On Tue, 23 Mar 2004, Nathan Newman wrote:
> A blog post I did, but I'm curious how Doug (and others) who doubt the
> importance of trade as a source of lost jobs would respond?-- NN
Just a few comments. One, these back of the envelope calculations can't be right. To start with, according to one of your favorite sources, Business Week, the total number of manufacturing workers in China is about 100 million, of which only 35% are involved in export. (http://www.businessweek.com/bwdaily/dnflash/oct2003/nf2003106_8722_db010.htm) And since those 35 million aren't simply exporting to the US, but to the whole world, the ones in direct competition with US workers in your model would be a fraction of 35 million.
On the other side of the equation, the Americans they would be competing with to supply goods to the American people are not the entire American workforce, but the fraction of the 14.5 million employed in manufacturing who supply the US domestic market.
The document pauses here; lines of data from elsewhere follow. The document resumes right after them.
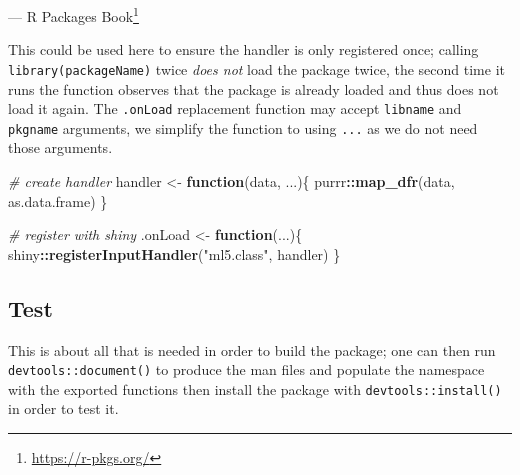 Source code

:\documentclass[
  10pt,
]{krantz}
\makeatletter
\newenvironment{Shaded}{\begin{snugshade}}{\end{snugshade}}
\newcommand{\CommentTok}[1]{\textcolor[rgb]{0.37,0.37,0.37}{\textit{#1}}}
\newcommand{\ControlFlowTok}[1]{\textcolor[rgb]{0.27,0.27,0.27}{\textbf{#1}}}
\newcommand{\KeywordTok}[1]{\textcolor[rgb]{0.27,0.27,0.27}{\textbf{#1}}}
\newcommand{\NormalTok}[1]{#1}
\newcommand{\OperatorTok}[1]{\textcolor[rgb]{0.43,0.43,0.43}{\textbf{#1}}}
\newcommand{\StringTok}[1]{\textcolor[rgb]{0.5,0.5,0.5}{#1}}
\renewcommand{\href}[2]{#2\footnote{\url{#1}}}
\newenvironment{kframe}{%
\medskip{}
\setlength{\fboxsep}{.8em}
 \def\at@end@of@kframe{}%
 \ifinner\ifhmode%
  \def\at@end@of@kframe{\end{minipage}}%
  \begin{minipage}{\columnwidth}%
 \fi\fi%
 \def\FrameCommand##1{\hskip\@totalleftmargin \hskip-\fboxsep
 \colorbox{shadecolor}{##1}\hskip-\fboxsep
     \hskip-\linewidth \hskip-\@totalleftmargin \hskip\columnwidth}%
 \MakeFramed {\advance\hsize-\width
   \@totalleftmargin\z@ \linewidth\hsize
   \@setminipage}}%
 {\par\unskip\endMakeFramed%
 \at@end@of@kframe}
\renewenvironment{Shaded}{\begin{kframe}}{\end{kframe}}
\makeatother
\begin{document}
--- \href{https://r-pkgs.org/}{R Packages Book}

This could be used here to ensure the handler is only registered once; calling \texttt{library(packageName)} twice \emph{does not} load the package twice, the second time it runs the function observes that the package is already loaded and thus does not load it again. The \texttt{.onLoad} replacement function may accept \texttt{libname} and \texttt{pkgname} arguments, we simplify the function to using \texttt{...} as we do not need those arguments.

\begin{Shaded}
\begin{Highlighting}[]
\CommentTok{\# create handler}
\NormalTok{handler <{-}}\StringTok{ }\ControlFlowTok{function}\NormalTok{(data, ...)\{}
\NormalTok{  purrr}\OperatorTok{::}\KeywordTok{map\_dfr}\NormalTok{(data, as.data.frame)}
\NormalTok{\}}

\CommentTok{\# register with shiny}
\NormalTok{.onLoad <{-}}\StringTok{ }\ControlFlowTok{function}\NormalTok{(...)\{}
\NormalTok{  shiny}\OperatorTok{::}\KeywordTok{registerInputHandler}\NormalTok{(}\StringTok{"ml5.class"}\NormalTok{, handler)}
\NormalTok{\}}
\end{Highlighting}
\end{Shaded}

\hypertarget{shiny-complete-pkg-test}{%
\subsection{Test}\label{shiny-complete-pkg-test}}

This is about all that is needed in order to build the package; one can then run \texttt{devtools::document()} to produce the man files and populate the namespace with the exported functions then install the package with \texttt{devtools::install()} in order to test it.
\end{document}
The 108 million in services are not in competition.
Furthermore, since it is perfectly possible to lose jobs in manufacturing and gain them in services (it's been going on in the US for half a century), it is perfectly possible at least theoretically that this can also happen internationally. It is not given that there has to be net loss. It is something that would have to be determined by closer analysis.
Lastly, while I agree that Chinese wages are kept down by repression, that was true before too. If we compare before and after the great manufacturing boom, things have gotten better for Chinese workers. It hasn't removed repression. But it has substantially improved their standard of living. If you want to make a bi-national balance sheet like this and keep it honest, you have to find a way to weigh our loss in standard of living (if net loss there is, considering all workers) against their gain.
I'm not trying to dismiss the argument that jobs are being displaced. I think it's an argument that deserves serious consideration. I don't entirely rule out that we might be looking at something unprecedented. But once you start looking at it seriously, the econometrics are complex.